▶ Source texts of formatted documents
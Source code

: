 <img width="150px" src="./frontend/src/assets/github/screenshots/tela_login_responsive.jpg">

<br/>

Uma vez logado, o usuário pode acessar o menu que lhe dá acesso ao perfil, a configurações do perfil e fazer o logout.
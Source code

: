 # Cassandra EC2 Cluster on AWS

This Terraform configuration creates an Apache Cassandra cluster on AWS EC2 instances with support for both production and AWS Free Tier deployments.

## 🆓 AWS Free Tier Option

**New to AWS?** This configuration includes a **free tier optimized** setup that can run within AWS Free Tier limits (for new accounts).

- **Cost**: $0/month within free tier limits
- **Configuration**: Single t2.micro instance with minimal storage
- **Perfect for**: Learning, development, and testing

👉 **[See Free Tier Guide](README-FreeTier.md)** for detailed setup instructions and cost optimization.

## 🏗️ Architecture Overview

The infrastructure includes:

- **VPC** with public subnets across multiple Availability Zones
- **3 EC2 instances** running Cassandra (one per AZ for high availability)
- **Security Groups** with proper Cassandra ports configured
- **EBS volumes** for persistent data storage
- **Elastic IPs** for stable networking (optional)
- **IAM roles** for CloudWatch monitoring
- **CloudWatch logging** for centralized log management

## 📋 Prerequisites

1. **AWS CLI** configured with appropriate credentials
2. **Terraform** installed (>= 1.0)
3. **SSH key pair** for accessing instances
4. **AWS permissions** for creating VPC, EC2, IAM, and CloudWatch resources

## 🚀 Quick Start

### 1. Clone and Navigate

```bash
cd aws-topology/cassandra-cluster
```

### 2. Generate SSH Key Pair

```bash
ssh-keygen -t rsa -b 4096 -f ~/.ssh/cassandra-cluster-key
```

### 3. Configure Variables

▶ Exercise brief
Looking at the entries above, can you reproduce exactly the lines from the one that holds "- **Perfect for**: Learning, development, and" through the one that holds "- **3 EC2 instances**", and only those?

▶ Answer to this problem
- **Perfect for**: Learning, development, and testing

👉 **[See Free Tier Guide](README-FreeTier.md)** for detailed setup instructions and cost optimization.

## 🏗️ Architecture Overview

The infrastructure includes:

- **VPC** with public subnets across multiple Availability Zones
- **3 EC2 instances** running Cassandra (one per AZ for high availability)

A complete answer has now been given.